* EXERCISE
Identify all lines in the data containing the string "properly". Copy them out.
----
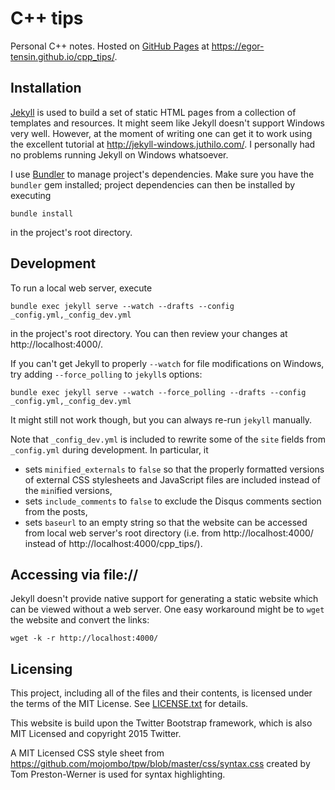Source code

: # C++ tips

Personal C++ notes.
Hosted on [GitHub Pages](https://pages.github.com) at
https://egor-tensin.github.io/cpp_tips/.

## Installation

[Jekyll](http://jekyllrb.com/) is used to build a set of static HTML pages from
a collection of templates and resources.
It might seem like Jekyll doesn't support Windows very well.
However, at the moment of writing one can get it to work using the excellent
tutorial at http://jekyll-windows.juthilo.com/.
I personally had no problems running Jekyll on Windows whatsoever.

I use [Bundler](http://bundler.io/) to manage project's dependencies.
Make sure you have the `bundler` gem installed; project dependencies can then
be installed by executing

    bundle install

in the project's root directory.

## Development

To run a local web server, execute

    bundle exec jekyll serve --watch --drafts --config _config.yml,_config_dev.yml

in the project's root directory.
You can then review your changes at http://localhost:4000/.

If you can't get Jekyll to properly `--watch` for file modifications on
Windows, try adding `--force_polling` to `jekyll`s options:

    bundle exec jekyll serve --watch --force_polling --drafts --config _config.yml,_config_dev.yml

It might still not work though, but you can always re-run `jekyll` manually.

Note that `_config_dev.yml` is included to rewrite some of the `site` fields
from `_config.yml` during development.
In particular, it

* sets `minified_externals` to `false` so that the properly formatted versions
  of external CSS stylesheets and JavaScript files are included instead of the
  `min`ified versions,
* sets `include_comments` to `false` to exclude the Disqus comments section
  from the posts,
* sets `baseurl` to an empty string so that the website can be accessed from
  local web server's root directory (i.e. from http://localhost:4000/ instead
  of http://localhost:4000/cpp_tips/).

## Accessing via file://

Jekyll doesn't provide native support for generating a static website which can
be viewed without a web server.
One easy workaround might be to `wget` the website and convert the links:

    wget -k -r http://localhost:4000/

## Licensing

This project, including all of the files and their contents, is licensed under
the terms of the MIT License.
See [LICENSE.txt](LICENSE.txt) for details.

This website is build upon the Twitter Bootstrap framework, which is also MIT
Licensed and copyright 2015 Twitter.

A MIT Licensed CSS style sheet from
https://github.com/mojombo/tpw/blob/master/css/syntax.css created by Tom
Preston-Werner is used for syntax highlighting.

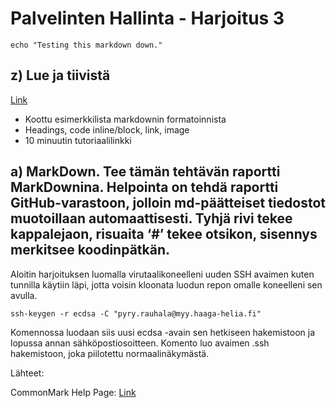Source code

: # Palvelinten Hallinta - Harjoitus 3

`echo "Testing this markdown down."`

## z) Lue ja tiivistä

[Link](https://commonmark.org/help/)

* Koottu esimerkkilista markdownin formatoinnista
* Headings, code inline/block, link, image
* 10 minuutin tutoriaalilinkki

## a) MarkDown. Tee tämän tehtävän raportti MarkDownina. Helpointa on tehdä raportti GitHub-varastoon, jolloin md-päätteiset tiedostot muotoillaan automaattisesti. Tyhjä rivi tekee kappalejaon, risuaita ‘#’ tekee otsikon, sisennys merkitsee koodinpätkän.

Aloitin harjoituksen luomalla virutaalikoneelleni uuden SSH avaimen kuten tunnilla käytiin läpi, jotta voisin kloonata luodun repon omalle koneelleni sen avulla.

`ssh-keygen -r ecdsa -C "pyry.rauhala@myy.haaga-helia.fi"`

Komennossa luodaan siis uusi ecdsa -avain sen hetkiseen hakemistoon ja lopussa annan sähköpostiosoitteen. Komento luo avaimen .ssh hakemistoon, joka piilotettu normaalinäkymästä.


Lähteet:

CommonMark Help Page: [Link](https://commonmark.org/help/)
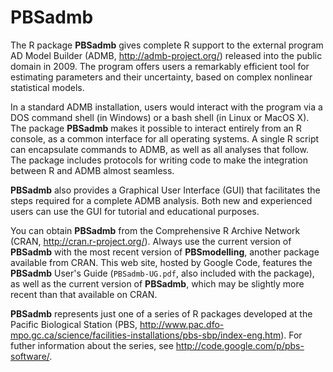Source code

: # PBSadmb #

The R package **PBSadmb** gives complete R support to the external program AD Model Builder (ADMB, http://admb-project.org/) released into the public domain in 2009. The program
offers users a remarkably efficient tool for estimating parameters and their uncertainty, based on complex nonlinear statistical models.

In a standard ADMB installation, users would interact with the program via a DOS command shell (in Windows) or a bash shell (in Linux or MacOS X). The package **PBSadmb** makes it possible to interact entirely from an R console, as a common interface for all operating systems. A single R script can encapsulate commands to ADMB, as well as all analyses that follow. The package includes protocols for writing code to make the integration between R and ADMB almost seamless.

**PBSadmb** also provides a Graphical User Interface (GUI) that facilitates the steps required for a complete ADMB analysis. Both new and experienced users can use the GUI for tutorial and educational purposes.

You can obtain **PBSadmb** from the Comprehensive R Archive Network (CRAN, http://cran.r-project.org/). Always use the current version of **PBSadmb** with the most recent version of **PBSmodelling**, another package available from CRAN. This web site, hosted by Google Code, features the **PBSadmb** User's Guide (`PBSadmb-UG.pdf`, also included with the package), as well as the current version of **PBSadmb**, which may be slightly more recent than that available on CRAN.

**PBSadmb** represents just one of a series of R packages developed at the Pacific Biological Station (PBS, http://www.pac.dfo-mpo.gc.ca/science/facilities-installations/pbs-sbp/index-eng.htm). For futher information about the series, see http://code.google.com/p/pbs-software/.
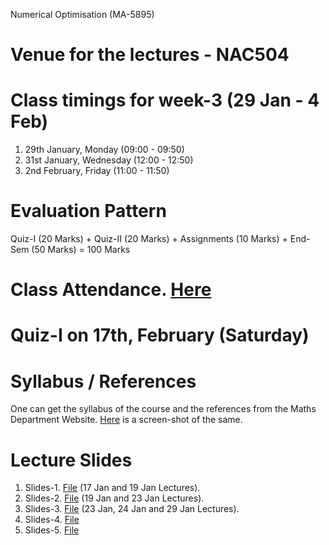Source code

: Numerical Optimisation (MA-5895)
# Venue for the lectures - NAC504
# Class timings for week-3 (29 Jan - 4 Feb)
1. 29th January, Monday (09:00 - 09:50)
2. 31st January, Wednesday (12:00 - 12:50)
3. 2nd February, Friday (11:00 - 11:50)

# Evaluation Pattern 
Quiz-I (20 Marks) + Quiz-II (20 Marks) + Assignments (10 Marks) + End-Sem (50 Marks) = 100 Marks

# Class Attendance. [Here](https://docs.google.com/spreadsheets/d/1DpNrckNJ3z8MhdGJzkhQ-7BGjq6DDEwfPqk4QskMPcI/edit?usp=sharing)

# Quiz-I on 17th, February (Saturday)

# Syllabus / References 
One can get the syllabus of the course and the references from the Maths Department Website. [Here](Lecture_slides_etc/MA-5895_syllabus.png) is a screen-shot of the same.

# Lecture Slides
1. Slides-1. [File](Lecture_slides_etc/slides-1.pdf) (17 Jan and 19 Jan Lectures).
2. Slides-2. [File](Lecture_slides_etc/slides-2.pdf) (19 Jan and 23 Jan Lectures).
3. Slides-3. [File](Lecture_slides_etc/slides-3.pdf) (23 Jan, 24 Jan and 29 Jan Lectures).
4. Slides-4. [File](Lecture_slides_etc/slides-4.pdf)
5. Slides-5. [File](Lecture_slides_etc/slides-5.pdf)
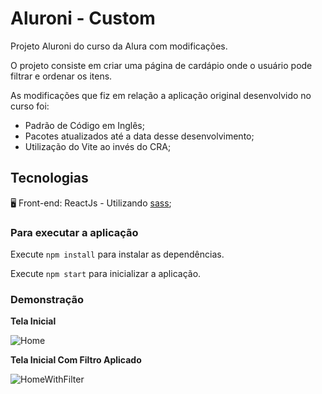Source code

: # Aluroni - Custom

Projeto Aluroni do curso da Alura com modificações.

O projeto consiste em criar uma página de cardápio onde o usuário pode filtrar e ordenar os itens.

As modificações que fiz em relação a aplicação original desenvolvido no curso foi:

* Padrão de Código em Inglês;
* Pacotes atualizados até a data desse desenvolvimento;
* Utilização do Vite ao invés do CRA;

## Tecnologias

🖥️ Front-end: ReactJs - Utilizando [sass](https://sass-lang.com/);

### Para executar a aplicação

Execute `npm install` para instalar as dependências.

Execute `npm start` para inicializar a aplicação.

### Demonstração

**Tela Inicial**

![Home](https://lh3.googleusercontent.com/pw/AMWts8Cq6G-9deC4_0yBlyU-lz4xRfuWct6cKSCA7yHPz6QBf64MaWEZK_Vnk9AlH_iXm0USpba3apcPrYu7pdAzyeg9Hz45QHhxNYEFWbxV1IP79vM854LGd2o1K5G9BdrBpl3gnNSpZZF-0D2CMDm6oKRU=w1440-h935-s-no?authuser=0)

**Tela Inicial Com Filtro Aplicado**

![HomeWithFilter](https://lh3.googleusercontent.com/pw/AMWts8B85KIgogaDN-3LzeZTmtil1qZES1jt_zVjAzfcSFVAaI7VWxnD7FEuMxqaE5DpC5P7dycVzQYWNDgahQRRdO8PjN8VPnDYojgOT8y2et5a2TuGXEkk8jRMm19FOQIUA82n1pX49kw9RwjN4MQm1nbH=w1556-h822-s-no?authuser=0)
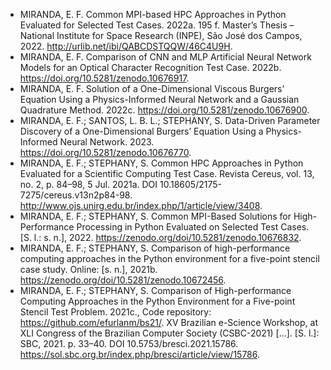 * MIRANDA, E. F. Common MPI-based HPC Approaches in Python Evaluated for Selected Test Cases. 2022a. 195 f. Master’s Thesis – National Institute for Space Research (INPE), São José dos Campos, 2022. <http://urlib.net/ibi/QABCDSTQQW/46C4U9H>.
* MIRANDA, E. F. Comparison of CNN and MLP Artificial Neural Network Models for an Optical Character Recognition Test Case. 2022b. <https://doi.org/10.5281/zenodo.10676917>.
* MIRANDA, E. F. Solution of a One-Dimensional Viscous Burgers’ Equation Using a Physics-Informed Neural Network and a Gaussian Quadrature Method. 2022c. <https://doi.org/10.5281/zenodo.10676900>.
* MIRANDA, E. F.; SANTOS, L. B. L.; STEPHANY, S. Data-Driven Parameter Discovery of a One-Dimensional Burgers’ Equation Using a Physics-Informed Neural Network. 2023. <https://doi.org/10.5281/zenodo.10676770>.
* MIRANDA, E. F.; STEPHANY, S. Common HPC Approaches in Python Evaluated for a Scientific Computing Test Case. Revista Cereus, vol. 13, no. 2, p. 84–98, 5 Jul. 2021a. DOI 10.18605/2175-7275/cereus.v13n2p84-98.  <http://www.ojs.unirg.edu.br/index.php/1/article/view/3408>.
* MIRANDA, E. F.; STEPHANY, S. Common MPI-Based Solutions for High-Performance Processing in Python Evaluated on Selected Test Cases. [S. l.: s. n.], 2022. <https://zenodo.org/doi/10.5281/zenodo.10676832>.
* MIRANDA, E. F.; STEPHANY, S. Comparison of high-performance computing approaches in the Python environment for a five-point stencil case study. Online: [s. n.], 2021b. <https://zenodo.org/doi/10.5281/zenodo.10672456>.
* MIRANDA, E. F.; STEPHANY, S. Comparison of High-performance Computing Approaches in the Python Environment for a Five-point Stencil Test Problem. 2021c., Code repository: https://github.com/efurlanm/bs21/. XV Brazilian e-Science Workshop, at XLI Congress of the Brazilian Computer Society (CSBC-2021) [...]. [S. l.]: SBC, 2021. p. 33–40. DOI 10.5753/bresci.2021.15786. <https://sol.sbc.org.br/index.php/bresci/article/view/15786>.
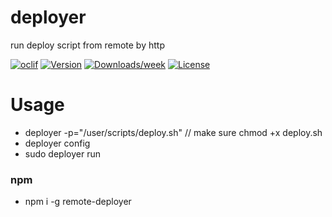 deployer
========

run deploy script from remote by http

[![oclif](https://img.shields.io/badge/cli-oclif-brightgreen.svg)](https://oclif.io)
[![Version](https://img.shields.io/npm/v/deployer.svg)](https://npmjs.org/package/deployer)
[![Downloads/week](https://img.shields.io/npm/dw/deployer.svg)](https://npmjs.org/package/deployer)
[![License](https://img.shields.io/npm/l/deployer.svg)](https://github.com/niradler/deployer/blob/master/package.json)


# Usage
- deployer -p="/user/scripts/deploy.sh" // make sure chmod +x deploy.sh
- deployer config
- sudo deployer run

### npm
- npm i -g remote-deployer
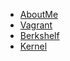 * [AboutMe](/AboutMe.md)
* [Vagrant](/Vagrant.md)
* [Berkshelf](/Berkshelf.md)
* [Kernel](/Kernel.md)

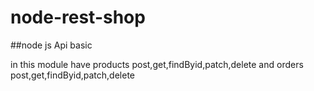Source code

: # node-rest-shop


##node js Api basic 

in this module have products post,get,findByid,patch,delete
and orders  post,get,findByid,patch,delete
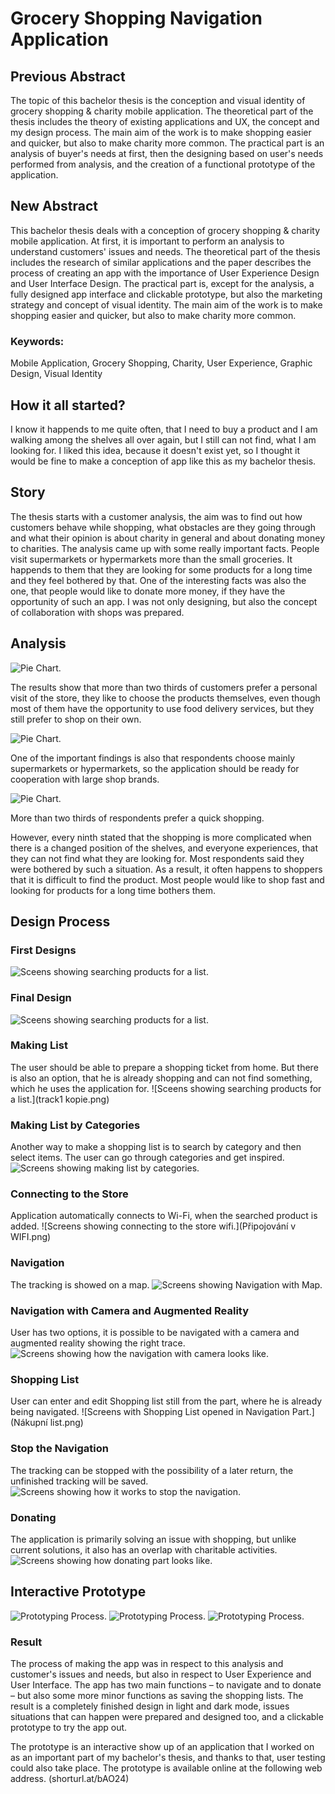 <!-- Add an *optional* hero image to provide visual context. -->

# Grocery Shopping Navigation Application

## Previous Abstract
The topic of this bachelor thesis is the conception and visual identity of grocery shopping & charity mobile application. The theoretical part of the thesis includes the theory of existing applications and UX, the concept and my design process. The main aim of the work is to make shopping easier and quicker, but also to make charity more common. The practical part is an analysis of buyer's needs at first, then the designing based on user's needs performed from analysis, and the creation of a functional prototype of the application. 

## New Abstract
This bachelor thesis deals with a conception of grocery shopping & charity mobile application. At first, it is important to perform an analysis to understand customers' issues and needs. The theoretical part of the thesis includes the research of similar applications and the paper describes the process of creating an app with the importance of User Experience Design and User Interface Design. The practical part is, except for the analysis, a fully designed app interface and clickable prototype, but also the marketing strategy and concept of visual identity. The main aim of the work is to make shopping easier and quicker, but also to make charity more common.

### Keywords: 
Mobile Application, Grocery Shopping, Charity, User Experience, Graphic Design, Visual Identity

## How it all started?
I know it happends to me quite often, that I need to buy a product and I am walking among the shelves all over again, but I still can not find, what I am looking for. I liked this idea, because it doesn't exist yet, so I thought it would be fine to make a conception of app like this as my bachelor thesis.

## Story
The thesis starts with a customer analysis, the aim was to find out how customers behave while shopping, what obstacles are they going through and what their opinion is about charity in general and about donating money to charities. The analysis came up with some really important facts. People visit supermarkets or hypermarkets more than the small groceries. It happends to them that they are looking for some products for a long time and they feel bothered by that. One of the interesting facts was also the one, that people would like to donate more money, if they have the opportunity of such an app. I was not only designing, but also the concept of collaboration with shops was prepared.

## Analysis
![Pie Chart.](Graph1.jpg)

The results show that more than two thirds of customers prefer a personal visit of the store, they like to choose the products themselves, even though most of them have the opportunity to use food delivery services, but they still prefer to shop on their own.

![Pie Chart.](Graph2.jpg)

One of the important findings is also that respondents choose mainly supermarkets or hypermarkets, so the application should be ready for cooperation with large shop brands.

![Pie Chart.](Graph3.jpg)

More than two thirds of respondents prefer a quick shopping.

However, every ninth stated that the shopping is more complicated when there is a changed position of the shelves, and everyone experiences, that they can not find what they are looking for. Most respondents said they were bothered by such a situation. As a result, it often happens to shoppers that it is difficult to find the product. Most people would like to shop fast and looking for products for a long time bothers them.

## Design Process
### First Designs
![Sceens showing searching products for a list.](first-design.png)

### Final Design
![Sceens showing searching products for a list.](final-design.png)

### Making List
The user should be able to prepare a shopping ticket from home. But there is also an option, that he is already shopping and can not find something, which he uses the application for. 
![Sceens showing searching products for a list.](track1 kopie.png)

### Making List by Categories
Another way to make a shopping list is to search by category and then select items. The user can go through categories and get inspired.
![Screens showing making list by categories.](Kategorie2.png)

### Connecting to the Store
Application automatically connects to Wi-Fi, when the searched product is added.
![Screens showing connecting to the store wifi.](Připojování v WIFI.png)

### Navigation
The tracking is showed on a map.
![Screens showing Navigation with Map.](Mapa.png)

### Navigation with Camera and Augmented Reality
User has two options, it is possible to be navigated with a camera and augmented reality showing the right trace.
![Screens showing how the navigation with camera looks like.](Kamera.png)

### Shopping List
User can enter and edit Shopping list still from the part, where he is already being navigated.
![Screens with Shopping List opened in Navigation Part.](Nákupní list.png)

### Stop the Navigation
The tracking can be stopped with the possibility of a later return, the unfinished tracking will be saved.
![Screens showing how it works to stop the navigation.](Prerušit.png)

### Donating
The application is primarily solving an issue with shopping, but unlike current solutions, it also has an overlap with charitable activities.
![Screens showing how donating part looks like.](Přispívání.png)

## Interactive Prototype
![Prototyping Process.](prototyping.png)
![Prototyping Process.](prototyping1.png)
![Prototyping Process.](prototyping2.png)

### Result
The process of making the app was in respect to this analysis and customer's issues and needs, but also in respect to User Experience and User Interface. The app has two main functions – to navigate and to donate – but also some more minor functions as saving the shopping lists. The result is a completely finished design in light and dark mode, issues situations that can happen were prepared and designed too, and a clickable prototype to try the app out.

The prototype is an interactive show up of an application that I worked on as an important part of my bachelor's thesis, and thanks to that, user testing could also take place. The prototype is available online at the following web address.
(shorturl.at/bAO24)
----
* TASK ANSWER
If you can't get Jekyll to properly `--watch` for file modifications on
* sets `minified_externals` to `false` so that the properly formatted versions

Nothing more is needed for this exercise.